4. Layered in vitro models.
   • We have three different types of models. First type of models having an additional surface layer at the interface of tissue, which is smoothed, cut, and have perfect conformity. In this type of modeling, problems in geometric representation rise, i.e., with regions with two bones and when some layers are thin. The second type of modeling strategy relies on adaptive meshing and assignment of material property based on its voxel. The approach works but the intermediate surfaces are not smooth and mesh size requires a lot of memory to run. Currently there are four upper extremity models with the first strategy and an upper leg model with the second strategy. Third type of modeling relies on joint smoothing of tissue layers during model generation in Slicer. This ensures conformity of intermediate surfaces. Without decimation, a uniform but dense surface mesh can be obtained. These surfaces can then be meshed in SALOME to get volumetric meshes. Ahmet already performed some meshing with this workflow. The mesh sizes will likely be comparable to those of adaptive meshing. These meshes were not tested in FEBio yet. Model simplification based on simulation of a region of interest (implemented through Ariel's model reduction script) will likely decrease memory requirements and computational cost. Ahmet and Sean will discuss to freeze this third modeling strategy, write up the process and test.
5. Tissue testing.
   • Ellen added RMS calculation for stress and strain curve.

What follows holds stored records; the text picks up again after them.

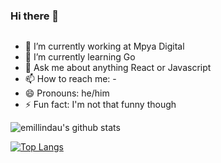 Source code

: ### Hi there 👋

<img src='https://media.giphy.com/media/zVpkoDHbFaVBU8tv3U/giphy.gif' alt=""></img>

- 🔭 I’m currently working at Mpya Digital
- 🌱 I’m currently learning Go
- 💬 Ask me about anything React or Javascript
- 📫 How to reach me: -
- 😄 Pronouns: he/him
- ⚡ Fun fact: I'm not that funny though

![emillindau's github stats](https://github-readme-stats.vercel.app/api?username=emillindau&theme=synthwave&layout=compact)


[![Top Langs](https://github-readme-stats.vercel.app/api/top-langs/?username=emillindau&theme=synthwave)](https://github.com/anuraghazra/github-readme-stats)
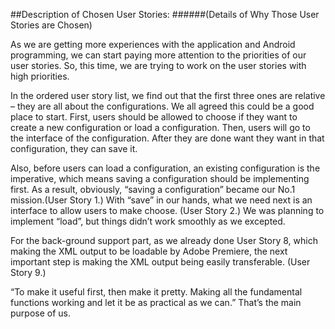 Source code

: ##Description of Chosen User Stories:
######(Details of Why Those User Stories are Chosen)

As we are getting more experiences with the application and Android programming, we can start paying more attention to the priorities of our user stories. So, this time, we are trying to work on the user stories with high priorities. 

In the ordered user story list, we find out that the first three ones are relative – they are all about the configurations. We all agreed this could be a good place to start. First, users should be allowed to choose if they want to create a new configuration or load a configuration. Then, users will go to the interface of the configuration. After they are done want they want in that configuration, they can save it. 

Also, before users can load a configuration, an existing configuration is the imperative, which means saving a configuration should be implementing first. As a result, obviously, “saving a configuration” became our No.1 mission.(User Story 1.) With “save” in our hands, what we need next is an interface to allow users to make choose. (User Story 2.) We was planning to implement “load”, but things didn’t work smoothly as we excepted.

For the back-ground support part, as we already done User Story 8, which making the XML output to be loadable by Adobe Premiere, the next important step is making the XML output being easily transferable. (User Story 9.)

“To make it useful first, then make it pretty. Making all the fundamental functions working and let it be as practical as we can.” That’s the main purpose of us.
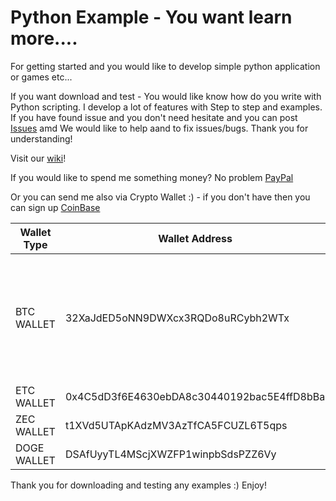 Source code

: # Python Example - You want learn more....
For getting started and you would like to develop simple python application or games etc...

If you want download and test - You would like know how do you write with Python scripting. I develop a lot of features with Step to step and examples. If you have found issue and you don't need hesitate and you can post [Issues](https://github.com/DeafMan1983/PythonExamples/issues) amd We would like to help aand to fix issues/bugs. Thank you for understanding!

Visit our [wiki](https://github.com/DeafMan1983/PythonExamples/wiki)!

If you would like to spend me something money? No problem 
[PayPal](https://www.paypal.com/pools/c/8HJpPAIlnF.)

Or you can send me also via Crypto Wallet :) - if you don't have then you can sign up [CoinBase](https://www.coinbase.com/join/eckerv_d)

| Wallet Type | Wallet Address | Information | 
| ---------- | ---------------------------------- | ------------------------------------------------------------------------------ |
| BTC WALLET | 32XaJdED5oNN9DWXcx3RQDo8uRCybh2WTx | ( Note if BTC network takes longer then you should use other wallet address bottom ) | 
| ETC WALLET | 0x4C5dD3f6E4630ebDA8c30440192bac5E4ffD8bBa | 
| ZEC WALLET | t1XVd5UTApKAdzMV3AzTfCA5FCUZL6T5qps | 
| DOGE WALLET | DSAfUyyTL4MScjXWZFP1winpbSdsPZZ6Vy | 

Thank you for downloading and testing any examples :) Enjoy!
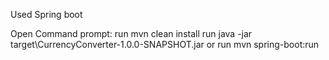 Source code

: Used Spring boot

Open Command prompt:
run mvn clean install
run java -jar target\CurrencyConverter-1.0.0-SNAPSHOT.jar
or
run mvn spring-boot:run
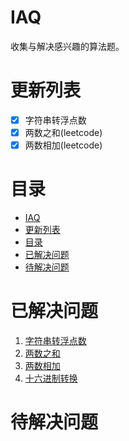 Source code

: # IAQ
收集与解决感兴趣的算法题。

# 更新列表
- [x] 字符串转浮点数
- [x] 两数之和(leetcode)
- [x] 两数相加(leetcode)

# 目录
- [IAQ](#iaq)
- [更新列表](#更新列表)
- [目录](#目录)
- [已解决问题](#已解决问题)
- [待解决问题](#待解决问题)

# 已解决问题

1. [字符串转浮点数](IAQ/str2float/README.md)
2. [两数之和](IAQ/twosum/README.md)
3. [两数相加](IAQ/add_two_numbers/README.md)
4. [十六进制转换](IAQ/hexadecimal_convertion/README.md)


# 待解决问题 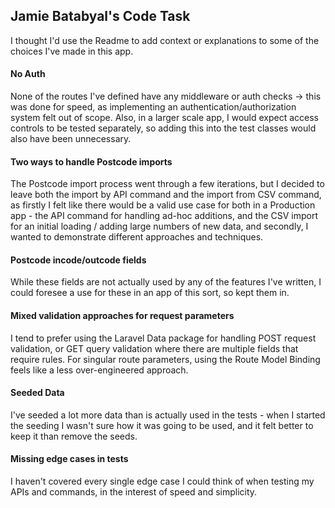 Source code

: ## Jamie Batabyal's Code Task

I thought I'd use the Readme to add context or explanations to some of the choices I've made in this app.

#### No Auth
None of the routes I've defined have any middleware or auth checks -> this was done for speed,
as implementing an authentication/authorization system felt out of scope.
Also, in a larger scale app, I would expect access controls to be tested separately, so adding this into the test
classes
would also have been unnecessary.

#### Two ways to handle Postcode imports
The Postcode import process went through a few iterations, but I decided to leave both the import by API command
and the import from CSV command, as firstly I felt like there would be a valid use case for both in a Production app -
the API command for handling ad-hoc additions, and the CSV import for an initial loading / adding large numbers of new
data,
and secondly, I wanted to demonstrate different approaches and techniques.

#### Postcode incode/outcode fields
While these fields are not actually used by any of the features I've written, I could foresee a use for these in an app
of this sort, so kept them in.

#### Mixed validation approaches for request parameters
I tend to prefer using the Laravel Data package for handling POST request validation, or GET query validation where
there are multiple fields that require rules. For singular route parameters, using the Route Model Binding feels like
a less over-engineered approach.

#### Seeded Data
I've seeded a lot more data than is actually used in the tests - when I started the seeding I wasn't sure how it was
going to be used, and it felt better to keep it than remove the seeds.

#### Missing edge cases in tests
I haven't covered every single edge case I could think of when testing my APIs and commands, in the interest of speed
and simplicity. 
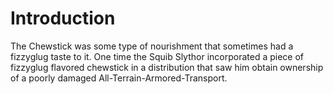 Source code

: # Introduction
The Chewstick was some type of nourishment that sometimes had a fizzyglug taste to it.
One time the Squib Slythor incorporated a piece of fizzyglug flavored chewstick in a distribution that saw him obtain ownership of a poorly damaged All-Terrain-Armored-Transport. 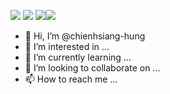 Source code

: ![](https://kaggle-card.chienhsiang-hung.eu.org/api/svg?chienhsianghung)
![](http://github-profile-summary-cards.vercel.app/api/cards/profile-details?username=chienhsiang-hung&theme=nord_dark)
![](http://github-profile-summary-cards.vercel.app/api/cards/stats?username=chienhsiang-hung&theme=nord_dark)![](http://github-profile-summary-cards.vercel.app/api/cards/productive-time?username=chienhsiang-hung&theme=nord_dark&utcOffset=8)
- 👋 Hi, I’m @chienhsiang-hung
- 👀 I’m interested in ...
- 🌱 I’m currently learning ...
- 💞️ I’m looking to collaborate on ...
- 📫 How to reach me ...

<!---
chienhsiang-hung/chienhsiang-hung is a ✨ special ✨ repository because its `README.md` (this file) appears on your GitHub profile.
You can click the Preview link to take a look at your changes.
--->

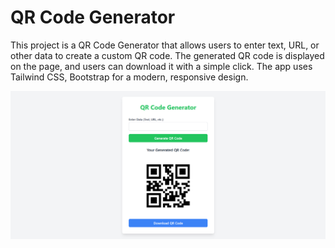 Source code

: # QR Code Generator
This project is a QR Code Generator that allows users to enter text, URL, or other data to create a custom QR code. The generated QR code is displayed on the page, and users can download it with a simple click. The app uses Tailwind CSS, Bootstrap for a modern, responsive design.


![Qr Code Image](qr.png)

This can help compare ramp 1 and ramp 2 (before and after pre-conditioning) and also provide a measure of repeatability of the tests. Ahmet asked if Ellen was doing any resampling as strain range and strain values of the data may not exactly align. Ellen and Sean will talk about resampling strategies as Sean has to do it for lumped model calibration. Ellen can manually adjust the inflection point. With rubber samples she was having a hard time to identify zero stress-strain as inflection point is difficult to register due to compressive stiffness. She was asking if there were any data on skin to look at. Ahmet recommended to check Snehal's data on cartilage. Ellen will check in-house data management system to find these. Ahmet also recommended that she may want to do compression testing as data from such tests will have definitive inflection point when force accumulates with contact.
6. Recap of action items.
   • The participants went over the action items.
7. Other.
   • Ahmet mentioned that next modeling steps will be layered morphed and lumped and layered models in SOFA.